◆ PROBLEM TO SOLVE: For this exercise, reproduce the entries below exactly, but only from the line containing "(where it is" through the line containing "(I just used", both included.

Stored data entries
________
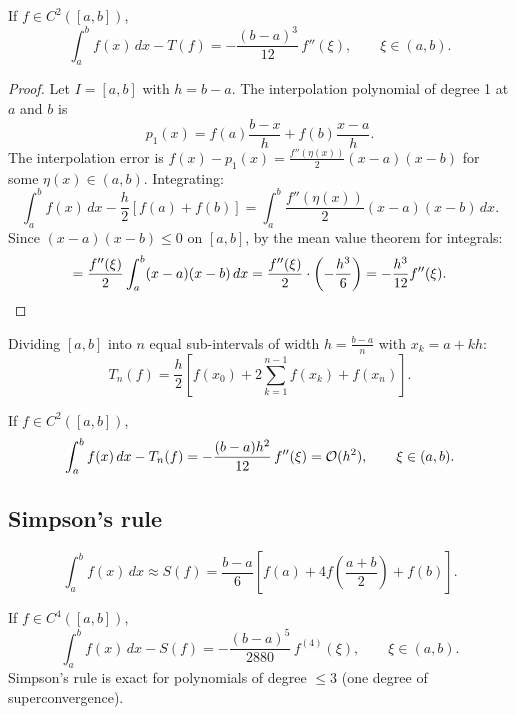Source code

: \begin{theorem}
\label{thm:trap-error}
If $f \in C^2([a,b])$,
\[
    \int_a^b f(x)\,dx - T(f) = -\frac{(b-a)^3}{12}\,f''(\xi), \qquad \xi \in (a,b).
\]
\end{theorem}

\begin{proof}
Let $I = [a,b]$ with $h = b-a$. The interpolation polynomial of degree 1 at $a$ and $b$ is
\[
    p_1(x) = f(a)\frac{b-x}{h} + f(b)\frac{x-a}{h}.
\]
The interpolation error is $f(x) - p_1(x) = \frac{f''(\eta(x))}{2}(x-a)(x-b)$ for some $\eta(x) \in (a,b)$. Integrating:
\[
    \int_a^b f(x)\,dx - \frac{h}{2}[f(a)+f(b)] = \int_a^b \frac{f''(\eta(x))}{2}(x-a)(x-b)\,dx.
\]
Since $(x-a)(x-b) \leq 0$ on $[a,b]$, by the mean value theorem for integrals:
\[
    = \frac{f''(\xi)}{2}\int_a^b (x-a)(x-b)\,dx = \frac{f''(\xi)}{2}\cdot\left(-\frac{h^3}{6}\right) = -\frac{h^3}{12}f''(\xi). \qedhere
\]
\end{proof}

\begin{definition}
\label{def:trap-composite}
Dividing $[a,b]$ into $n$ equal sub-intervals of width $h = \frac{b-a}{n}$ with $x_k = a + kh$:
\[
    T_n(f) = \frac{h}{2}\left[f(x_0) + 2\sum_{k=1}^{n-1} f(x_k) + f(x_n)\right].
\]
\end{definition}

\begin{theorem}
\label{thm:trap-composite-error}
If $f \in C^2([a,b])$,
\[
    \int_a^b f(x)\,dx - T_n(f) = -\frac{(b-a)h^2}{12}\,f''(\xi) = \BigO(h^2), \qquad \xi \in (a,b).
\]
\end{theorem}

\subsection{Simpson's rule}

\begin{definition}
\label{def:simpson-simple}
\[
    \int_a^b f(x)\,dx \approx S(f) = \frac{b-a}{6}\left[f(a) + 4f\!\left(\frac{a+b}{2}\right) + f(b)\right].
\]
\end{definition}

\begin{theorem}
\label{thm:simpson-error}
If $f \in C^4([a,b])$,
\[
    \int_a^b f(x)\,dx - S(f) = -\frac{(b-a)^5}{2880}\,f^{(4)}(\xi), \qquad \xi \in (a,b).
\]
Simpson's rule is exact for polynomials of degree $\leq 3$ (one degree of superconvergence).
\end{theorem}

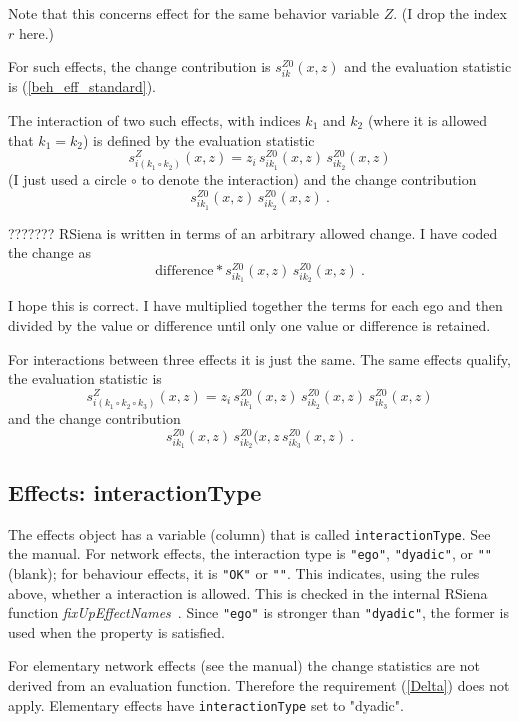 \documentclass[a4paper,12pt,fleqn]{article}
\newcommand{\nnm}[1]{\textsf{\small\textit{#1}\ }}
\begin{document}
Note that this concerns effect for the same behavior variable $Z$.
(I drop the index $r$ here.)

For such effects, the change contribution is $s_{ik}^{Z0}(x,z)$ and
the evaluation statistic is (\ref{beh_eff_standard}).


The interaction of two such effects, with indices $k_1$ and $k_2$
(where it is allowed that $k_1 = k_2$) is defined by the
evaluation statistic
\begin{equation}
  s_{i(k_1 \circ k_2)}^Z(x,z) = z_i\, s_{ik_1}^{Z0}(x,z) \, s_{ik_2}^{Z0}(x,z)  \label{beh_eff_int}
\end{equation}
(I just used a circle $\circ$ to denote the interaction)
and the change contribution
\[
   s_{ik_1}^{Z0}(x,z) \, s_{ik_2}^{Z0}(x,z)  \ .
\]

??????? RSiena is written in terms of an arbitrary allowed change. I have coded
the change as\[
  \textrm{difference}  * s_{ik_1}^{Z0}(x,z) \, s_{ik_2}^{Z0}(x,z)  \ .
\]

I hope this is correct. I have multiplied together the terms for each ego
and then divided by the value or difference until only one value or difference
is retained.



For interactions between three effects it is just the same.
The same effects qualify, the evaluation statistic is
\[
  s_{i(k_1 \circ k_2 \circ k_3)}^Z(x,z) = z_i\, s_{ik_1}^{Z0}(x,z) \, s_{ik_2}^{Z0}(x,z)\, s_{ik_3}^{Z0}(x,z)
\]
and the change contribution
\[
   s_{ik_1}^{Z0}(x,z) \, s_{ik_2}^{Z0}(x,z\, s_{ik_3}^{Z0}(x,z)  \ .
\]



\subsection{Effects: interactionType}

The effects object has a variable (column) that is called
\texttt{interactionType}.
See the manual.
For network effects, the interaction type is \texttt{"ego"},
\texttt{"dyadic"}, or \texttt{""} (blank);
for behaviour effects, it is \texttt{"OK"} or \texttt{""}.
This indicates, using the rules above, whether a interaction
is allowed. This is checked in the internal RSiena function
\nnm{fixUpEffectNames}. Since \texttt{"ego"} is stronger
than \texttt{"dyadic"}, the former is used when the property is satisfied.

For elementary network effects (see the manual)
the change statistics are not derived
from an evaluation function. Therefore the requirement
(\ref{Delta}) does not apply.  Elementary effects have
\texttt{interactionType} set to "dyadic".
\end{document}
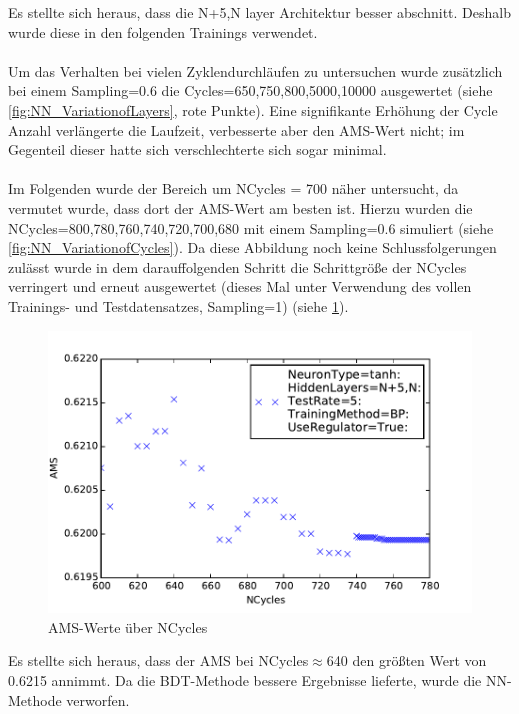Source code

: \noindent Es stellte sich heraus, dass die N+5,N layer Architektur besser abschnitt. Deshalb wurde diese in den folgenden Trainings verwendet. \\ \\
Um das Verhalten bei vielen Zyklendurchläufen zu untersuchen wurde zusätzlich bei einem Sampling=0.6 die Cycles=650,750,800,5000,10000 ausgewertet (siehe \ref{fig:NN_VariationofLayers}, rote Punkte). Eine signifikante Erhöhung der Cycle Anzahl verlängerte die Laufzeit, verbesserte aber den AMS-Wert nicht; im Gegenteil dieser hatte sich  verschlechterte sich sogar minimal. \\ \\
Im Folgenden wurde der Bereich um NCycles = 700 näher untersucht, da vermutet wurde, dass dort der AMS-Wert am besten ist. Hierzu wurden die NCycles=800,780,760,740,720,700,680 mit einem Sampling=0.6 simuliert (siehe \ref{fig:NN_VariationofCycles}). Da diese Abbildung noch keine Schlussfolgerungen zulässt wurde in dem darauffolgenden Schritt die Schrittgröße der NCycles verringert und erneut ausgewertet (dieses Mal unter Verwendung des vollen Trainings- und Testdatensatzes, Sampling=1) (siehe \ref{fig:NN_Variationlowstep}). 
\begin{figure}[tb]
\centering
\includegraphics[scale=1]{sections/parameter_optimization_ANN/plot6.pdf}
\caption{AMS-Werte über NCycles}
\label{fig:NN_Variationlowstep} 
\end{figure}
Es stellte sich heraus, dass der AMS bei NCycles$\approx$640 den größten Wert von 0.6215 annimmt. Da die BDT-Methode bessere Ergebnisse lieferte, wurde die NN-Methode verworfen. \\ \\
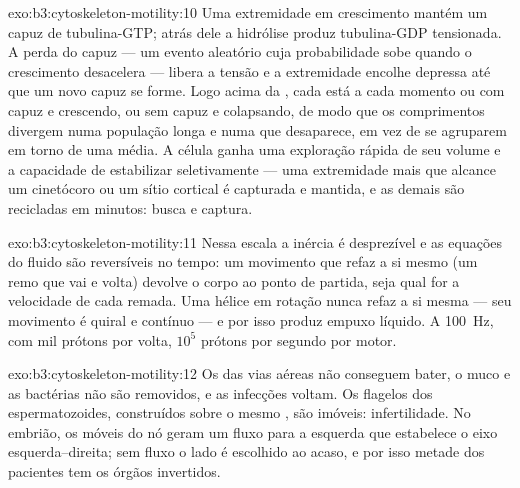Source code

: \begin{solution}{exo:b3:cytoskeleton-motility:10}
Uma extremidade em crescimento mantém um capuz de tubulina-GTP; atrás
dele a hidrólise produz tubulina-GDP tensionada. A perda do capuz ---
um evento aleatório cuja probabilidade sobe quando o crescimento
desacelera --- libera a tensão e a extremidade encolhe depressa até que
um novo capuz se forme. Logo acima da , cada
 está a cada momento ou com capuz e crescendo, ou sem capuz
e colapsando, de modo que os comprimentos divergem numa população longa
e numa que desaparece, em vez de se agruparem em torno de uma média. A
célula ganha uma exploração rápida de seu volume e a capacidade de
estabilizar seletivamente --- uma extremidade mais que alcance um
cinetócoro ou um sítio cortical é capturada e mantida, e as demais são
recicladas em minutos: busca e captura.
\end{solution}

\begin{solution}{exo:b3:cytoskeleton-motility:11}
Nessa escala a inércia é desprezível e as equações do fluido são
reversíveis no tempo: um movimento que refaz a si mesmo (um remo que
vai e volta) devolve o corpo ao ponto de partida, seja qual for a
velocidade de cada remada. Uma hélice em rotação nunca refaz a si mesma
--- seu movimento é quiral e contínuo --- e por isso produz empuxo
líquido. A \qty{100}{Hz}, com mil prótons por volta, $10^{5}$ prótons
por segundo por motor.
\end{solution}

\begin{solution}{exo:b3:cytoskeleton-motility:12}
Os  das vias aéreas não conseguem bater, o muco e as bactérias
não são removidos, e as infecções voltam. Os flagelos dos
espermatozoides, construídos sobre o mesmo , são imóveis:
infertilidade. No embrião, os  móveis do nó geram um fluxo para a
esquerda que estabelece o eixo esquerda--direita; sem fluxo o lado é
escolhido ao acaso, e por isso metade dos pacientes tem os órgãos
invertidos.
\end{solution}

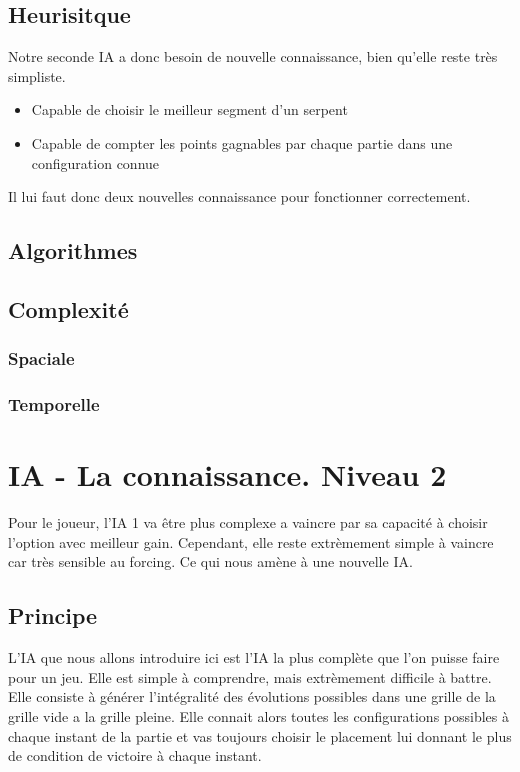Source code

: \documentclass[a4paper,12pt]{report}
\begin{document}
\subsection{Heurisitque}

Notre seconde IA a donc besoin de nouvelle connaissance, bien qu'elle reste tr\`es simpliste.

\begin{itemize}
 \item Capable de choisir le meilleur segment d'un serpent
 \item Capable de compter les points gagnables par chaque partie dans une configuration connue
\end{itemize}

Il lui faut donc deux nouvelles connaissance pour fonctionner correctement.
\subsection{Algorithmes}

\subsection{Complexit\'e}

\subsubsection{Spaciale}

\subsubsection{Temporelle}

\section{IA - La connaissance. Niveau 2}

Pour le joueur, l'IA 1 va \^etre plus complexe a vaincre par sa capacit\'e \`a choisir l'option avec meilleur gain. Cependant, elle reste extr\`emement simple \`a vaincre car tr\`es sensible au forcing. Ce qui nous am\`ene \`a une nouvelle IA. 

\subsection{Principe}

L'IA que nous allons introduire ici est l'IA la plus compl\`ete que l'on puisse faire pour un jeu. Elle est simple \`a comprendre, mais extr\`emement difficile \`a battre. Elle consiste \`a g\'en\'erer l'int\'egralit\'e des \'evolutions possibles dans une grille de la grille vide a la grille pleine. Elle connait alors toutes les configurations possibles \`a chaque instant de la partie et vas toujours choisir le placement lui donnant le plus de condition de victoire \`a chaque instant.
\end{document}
________
◆ TASK SOLUTION:
(where it is allowed that $k_1 = k_2$) is defined by the
evaluation statistic
\begin{equation}
  s_{i(k_1 \circ k_2)}^Z(x,z) = z_i\, s_{ik_1}^{Z0}(x,z) \, s_{ik_2}^{Z0}(x,z)  \label{beh_eff_int}
\end{equation}
(I just used a circle $\circ$ to denote the interaction)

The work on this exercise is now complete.